A Project of the Center for Great Plains Studies and the School of Natural Resources, University of Nebraska Great Plains Bison traces the history and ecology of this American symbol from the origins of the great herds that once dominated the prairie to its near extinction in the late nineteenth century and the subsequent efforts to restore the bison population. A longtime wildlife biologist and one of the most powerful literary voices on the Great Plains, Dan O'Brien has managed his own ethically run buffalo ranch since 1997. Drawing on both extensive research and decades of personal experience, he details not only the natural history of the bison but also its prominent symbolism in Native American culture and its rise as an icon of the Great Plains. Great Plains Bison is a tribute to the bison's essential place at the heart of the North American prairie and its ability to inspire naturalists and wildlife advocates in the fight to preserve American biodiversity.

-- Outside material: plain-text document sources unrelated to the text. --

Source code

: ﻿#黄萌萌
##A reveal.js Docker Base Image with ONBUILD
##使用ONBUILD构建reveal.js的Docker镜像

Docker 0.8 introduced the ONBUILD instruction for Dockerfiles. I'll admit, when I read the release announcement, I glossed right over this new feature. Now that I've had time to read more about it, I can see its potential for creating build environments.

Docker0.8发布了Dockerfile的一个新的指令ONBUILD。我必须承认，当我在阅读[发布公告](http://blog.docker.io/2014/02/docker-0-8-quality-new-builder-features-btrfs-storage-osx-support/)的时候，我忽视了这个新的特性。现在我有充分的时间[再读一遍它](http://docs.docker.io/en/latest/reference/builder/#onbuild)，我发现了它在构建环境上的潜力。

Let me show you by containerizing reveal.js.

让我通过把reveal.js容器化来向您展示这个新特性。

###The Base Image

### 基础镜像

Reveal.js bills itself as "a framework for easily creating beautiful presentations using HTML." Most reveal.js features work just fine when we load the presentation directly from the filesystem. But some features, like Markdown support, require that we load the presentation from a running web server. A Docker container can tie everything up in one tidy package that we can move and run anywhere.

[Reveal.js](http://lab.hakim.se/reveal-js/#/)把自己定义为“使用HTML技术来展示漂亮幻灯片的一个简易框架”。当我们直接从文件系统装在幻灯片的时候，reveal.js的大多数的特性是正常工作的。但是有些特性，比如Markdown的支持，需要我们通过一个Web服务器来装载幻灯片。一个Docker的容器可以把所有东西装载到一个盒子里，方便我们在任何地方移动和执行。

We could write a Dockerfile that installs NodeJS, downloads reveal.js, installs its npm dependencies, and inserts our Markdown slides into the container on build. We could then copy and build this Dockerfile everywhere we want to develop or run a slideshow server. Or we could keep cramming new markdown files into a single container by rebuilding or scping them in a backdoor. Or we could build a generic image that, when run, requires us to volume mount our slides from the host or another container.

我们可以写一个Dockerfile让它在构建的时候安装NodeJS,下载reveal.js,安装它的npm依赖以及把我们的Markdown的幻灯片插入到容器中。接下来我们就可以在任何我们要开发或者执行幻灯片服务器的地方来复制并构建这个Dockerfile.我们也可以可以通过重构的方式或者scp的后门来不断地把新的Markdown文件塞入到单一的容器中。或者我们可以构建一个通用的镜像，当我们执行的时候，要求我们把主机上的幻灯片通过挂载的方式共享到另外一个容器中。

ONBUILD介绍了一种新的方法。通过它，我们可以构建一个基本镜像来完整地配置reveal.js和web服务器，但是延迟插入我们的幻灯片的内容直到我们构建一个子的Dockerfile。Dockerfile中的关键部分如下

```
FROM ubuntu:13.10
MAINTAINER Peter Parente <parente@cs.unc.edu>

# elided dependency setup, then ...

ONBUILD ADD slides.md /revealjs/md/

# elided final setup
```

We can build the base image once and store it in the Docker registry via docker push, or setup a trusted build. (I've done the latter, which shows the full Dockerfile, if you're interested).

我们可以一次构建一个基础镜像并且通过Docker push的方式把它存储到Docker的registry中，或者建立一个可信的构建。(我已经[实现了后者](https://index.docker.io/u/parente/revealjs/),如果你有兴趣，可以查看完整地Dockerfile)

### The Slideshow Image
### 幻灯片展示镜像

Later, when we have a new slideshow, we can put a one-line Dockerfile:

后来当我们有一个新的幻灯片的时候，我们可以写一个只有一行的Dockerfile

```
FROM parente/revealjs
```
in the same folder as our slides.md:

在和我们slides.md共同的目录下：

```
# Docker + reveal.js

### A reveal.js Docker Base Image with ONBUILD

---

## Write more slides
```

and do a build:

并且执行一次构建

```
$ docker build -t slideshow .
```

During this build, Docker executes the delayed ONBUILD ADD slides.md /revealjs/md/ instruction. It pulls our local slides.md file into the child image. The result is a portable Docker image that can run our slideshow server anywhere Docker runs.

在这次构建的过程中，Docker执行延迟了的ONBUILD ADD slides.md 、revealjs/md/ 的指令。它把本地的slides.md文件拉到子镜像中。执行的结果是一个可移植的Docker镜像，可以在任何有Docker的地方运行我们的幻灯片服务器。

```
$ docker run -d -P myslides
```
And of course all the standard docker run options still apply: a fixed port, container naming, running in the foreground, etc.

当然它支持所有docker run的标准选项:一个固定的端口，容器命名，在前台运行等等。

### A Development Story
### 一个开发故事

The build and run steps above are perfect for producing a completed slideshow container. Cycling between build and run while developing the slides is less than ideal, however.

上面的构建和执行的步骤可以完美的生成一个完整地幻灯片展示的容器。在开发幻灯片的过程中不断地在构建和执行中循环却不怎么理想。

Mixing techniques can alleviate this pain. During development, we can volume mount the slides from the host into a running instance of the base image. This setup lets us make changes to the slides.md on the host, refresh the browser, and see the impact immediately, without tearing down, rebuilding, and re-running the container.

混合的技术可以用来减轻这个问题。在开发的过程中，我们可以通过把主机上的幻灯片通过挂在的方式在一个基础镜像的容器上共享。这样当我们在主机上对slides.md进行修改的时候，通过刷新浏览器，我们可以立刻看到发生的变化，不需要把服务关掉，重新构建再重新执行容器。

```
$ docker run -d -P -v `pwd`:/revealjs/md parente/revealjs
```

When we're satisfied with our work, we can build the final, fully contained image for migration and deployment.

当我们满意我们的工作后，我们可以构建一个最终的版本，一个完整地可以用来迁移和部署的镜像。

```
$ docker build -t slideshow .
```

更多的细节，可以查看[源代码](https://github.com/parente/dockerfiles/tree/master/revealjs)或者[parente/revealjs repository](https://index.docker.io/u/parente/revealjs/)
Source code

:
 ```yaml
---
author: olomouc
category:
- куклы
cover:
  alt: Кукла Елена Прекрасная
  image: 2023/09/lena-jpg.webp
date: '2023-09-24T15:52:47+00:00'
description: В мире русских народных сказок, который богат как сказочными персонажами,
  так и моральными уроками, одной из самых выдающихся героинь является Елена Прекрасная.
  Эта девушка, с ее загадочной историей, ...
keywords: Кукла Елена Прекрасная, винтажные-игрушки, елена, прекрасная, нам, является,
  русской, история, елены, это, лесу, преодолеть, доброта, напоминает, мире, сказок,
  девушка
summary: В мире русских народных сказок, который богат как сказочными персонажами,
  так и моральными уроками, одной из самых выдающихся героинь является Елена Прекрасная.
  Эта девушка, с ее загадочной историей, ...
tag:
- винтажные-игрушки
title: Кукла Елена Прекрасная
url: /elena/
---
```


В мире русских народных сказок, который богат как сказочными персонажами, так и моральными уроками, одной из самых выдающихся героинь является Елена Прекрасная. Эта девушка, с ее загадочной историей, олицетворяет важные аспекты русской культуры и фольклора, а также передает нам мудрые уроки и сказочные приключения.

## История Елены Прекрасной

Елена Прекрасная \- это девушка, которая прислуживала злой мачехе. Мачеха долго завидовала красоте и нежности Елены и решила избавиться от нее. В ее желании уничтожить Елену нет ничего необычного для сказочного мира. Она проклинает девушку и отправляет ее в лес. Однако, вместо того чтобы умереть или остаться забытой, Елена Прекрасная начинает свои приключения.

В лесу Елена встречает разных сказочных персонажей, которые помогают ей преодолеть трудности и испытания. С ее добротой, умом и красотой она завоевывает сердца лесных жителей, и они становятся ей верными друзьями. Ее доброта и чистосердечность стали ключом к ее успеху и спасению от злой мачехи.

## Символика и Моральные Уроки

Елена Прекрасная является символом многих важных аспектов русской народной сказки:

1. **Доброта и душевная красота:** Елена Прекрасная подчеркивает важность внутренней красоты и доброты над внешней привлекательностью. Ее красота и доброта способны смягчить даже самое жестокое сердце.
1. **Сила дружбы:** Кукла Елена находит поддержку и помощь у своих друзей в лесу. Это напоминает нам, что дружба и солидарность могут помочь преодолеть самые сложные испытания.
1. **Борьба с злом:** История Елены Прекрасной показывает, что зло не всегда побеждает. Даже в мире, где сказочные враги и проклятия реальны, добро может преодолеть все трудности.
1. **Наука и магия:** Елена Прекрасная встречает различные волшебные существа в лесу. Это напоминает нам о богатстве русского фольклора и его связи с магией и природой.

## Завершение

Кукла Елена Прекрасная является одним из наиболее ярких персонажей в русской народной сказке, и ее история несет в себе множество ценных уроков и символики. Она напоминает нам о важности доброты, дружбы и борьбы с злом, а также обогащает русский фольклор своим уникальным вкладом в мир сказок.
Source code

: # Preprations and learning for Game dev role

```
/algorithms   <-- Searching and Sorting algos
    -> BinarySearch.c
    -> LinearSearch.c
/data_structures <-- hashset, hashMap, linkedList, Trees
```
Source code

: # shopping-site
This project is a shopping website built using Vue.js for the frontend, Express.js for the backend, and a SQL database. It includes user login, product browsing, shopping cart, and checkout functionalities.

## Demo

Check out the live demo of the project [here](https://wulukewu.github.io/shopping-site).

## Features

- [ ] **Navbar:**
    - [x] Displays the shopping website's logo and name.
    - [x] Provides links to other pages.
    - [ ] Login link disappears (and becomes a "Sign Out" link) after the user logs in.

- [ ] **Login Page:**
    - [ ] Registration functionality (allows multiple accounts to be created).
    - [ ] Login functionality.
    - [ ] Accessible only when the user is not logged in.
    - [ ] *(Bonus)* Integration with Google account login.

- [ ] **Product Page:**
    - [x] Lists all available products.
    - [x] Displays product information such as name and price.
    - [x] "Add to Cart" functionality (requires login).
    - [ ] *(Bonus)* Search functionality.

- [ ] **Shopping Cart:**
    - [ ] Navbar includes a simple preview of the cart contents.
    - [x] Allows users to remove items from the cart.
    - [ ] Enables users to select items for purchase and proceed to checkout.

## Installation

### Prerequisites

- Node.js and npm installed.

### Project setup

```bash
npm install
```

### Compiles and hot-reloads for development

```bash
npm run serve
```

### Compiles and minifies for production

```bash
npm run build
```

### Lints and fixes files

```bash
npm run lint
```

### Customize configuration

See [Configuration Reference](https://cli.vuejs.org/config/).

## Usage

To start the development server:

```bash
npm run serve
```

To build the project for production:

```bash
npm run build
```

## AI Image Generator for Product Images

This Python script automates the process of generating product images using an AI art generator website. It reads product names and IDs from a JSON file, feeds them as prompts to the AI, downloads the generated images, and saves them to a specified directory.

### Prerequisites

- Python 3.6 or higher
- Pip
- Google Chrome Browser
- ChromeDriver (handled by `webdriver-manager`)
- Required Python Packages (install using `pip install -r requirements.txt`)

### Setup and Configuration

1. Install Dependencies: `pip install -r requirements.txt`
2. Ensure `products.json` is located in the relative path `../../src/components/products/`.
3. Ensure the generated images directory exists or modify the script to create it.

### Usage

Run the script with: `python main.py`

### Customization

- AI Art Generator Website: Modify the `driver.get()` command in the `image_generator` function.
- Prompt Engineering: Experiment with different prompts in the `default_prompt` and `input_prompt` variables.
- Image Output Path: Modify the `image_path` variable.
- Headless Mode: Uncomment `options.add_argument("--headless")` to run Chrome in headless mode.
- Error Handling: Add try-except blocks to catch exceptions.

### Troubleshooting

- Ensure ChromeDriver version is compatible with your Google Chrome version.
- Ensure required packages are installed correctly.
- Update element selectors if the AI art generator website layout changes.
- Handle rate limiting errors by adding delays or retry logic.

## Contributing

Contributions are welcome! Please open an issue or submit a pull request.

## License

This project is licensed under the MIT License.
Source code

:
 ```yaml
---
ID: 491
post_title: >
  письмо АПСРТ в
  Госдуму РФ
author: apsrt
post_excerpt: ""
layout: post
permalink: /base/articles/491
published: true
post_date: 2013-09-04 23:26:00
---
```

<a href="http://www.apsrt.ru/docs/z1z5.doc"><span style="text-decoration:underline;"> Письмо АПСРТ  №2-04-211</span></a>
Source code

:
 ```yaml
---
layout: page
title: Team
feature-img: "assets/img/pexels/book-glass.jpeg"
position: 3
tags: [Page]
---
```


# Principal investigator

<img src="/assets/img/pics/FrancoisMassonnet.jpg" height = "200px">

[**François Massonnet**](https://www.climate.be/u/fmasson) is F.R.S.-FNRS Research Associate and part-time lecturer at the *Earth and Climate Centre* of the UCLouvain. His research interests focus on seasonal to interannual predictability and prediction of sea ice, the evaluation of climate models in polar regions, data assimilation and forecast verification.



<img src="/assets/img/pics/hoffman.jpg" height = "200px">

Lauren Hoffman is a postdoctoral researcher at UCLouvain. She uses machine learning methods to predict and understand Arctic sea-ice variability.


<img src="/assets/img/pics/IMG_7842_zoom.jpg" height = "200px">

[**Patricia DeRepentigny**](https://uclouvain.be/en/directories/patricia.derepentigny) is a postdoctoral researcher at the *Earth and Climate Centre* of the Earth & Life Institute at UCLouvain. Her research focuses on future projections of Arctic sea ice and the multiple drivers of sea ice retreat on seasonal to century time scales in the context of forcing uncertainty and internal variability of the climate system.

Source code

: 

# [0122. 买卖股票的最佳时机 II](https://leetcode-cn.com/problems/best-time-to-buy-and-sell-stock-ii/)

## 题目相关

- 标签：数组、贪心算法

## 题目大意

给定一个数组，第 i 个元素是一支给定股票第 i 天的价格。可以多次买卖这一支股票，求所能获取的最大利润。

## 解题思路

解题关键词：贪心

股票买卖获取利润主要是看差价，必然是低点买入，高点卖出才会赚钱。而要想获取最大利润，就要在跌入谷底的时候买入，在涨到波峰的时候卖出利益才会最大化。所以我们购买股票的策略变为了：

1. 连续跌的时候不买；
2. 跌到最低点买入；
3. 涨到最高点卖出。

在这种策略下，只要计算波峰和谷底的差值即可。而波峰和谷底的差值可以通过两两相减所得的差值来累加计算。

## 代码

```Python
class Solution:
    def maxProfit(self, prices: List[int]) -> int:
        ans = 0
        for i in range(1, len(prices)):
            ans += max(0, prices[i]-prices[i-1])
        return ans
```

"As I looked about me I felt that the grass was the country, as the water is the sea. The red of the grass made all the great prairie the colour of wine-stains, or of certain seaweeds when they are first washed up. And there was so much motion in it; the whole country seemed, somehow, to be running."--My Ántonia, Willa Cather It is often called "Catherland"--Webster County, Nebraska, where the quintessential American novelist Willa Cather spent her childhood and found inspiration for her stories of European immigrants on the prairie. Richard Schilling, with his watercolor paintings and ink sketches, conducts us to that land, to scenes that might have influenced Cather, but as they appear today. Schilling's images take us to Red Cloud, Cather's childhood home; to the Willa Cather Memorial Prairie, a botanical jewel of mixed-grass prairie restored to its pre-1900 condition; and on to "the divide," the high prairie land between the Little Blue River to the north and the Republican River to the south. Each evocative original watercolor is paired with an excerpt from Cather's work and with the author's own musings on the history, geography, and ecology of the landscape.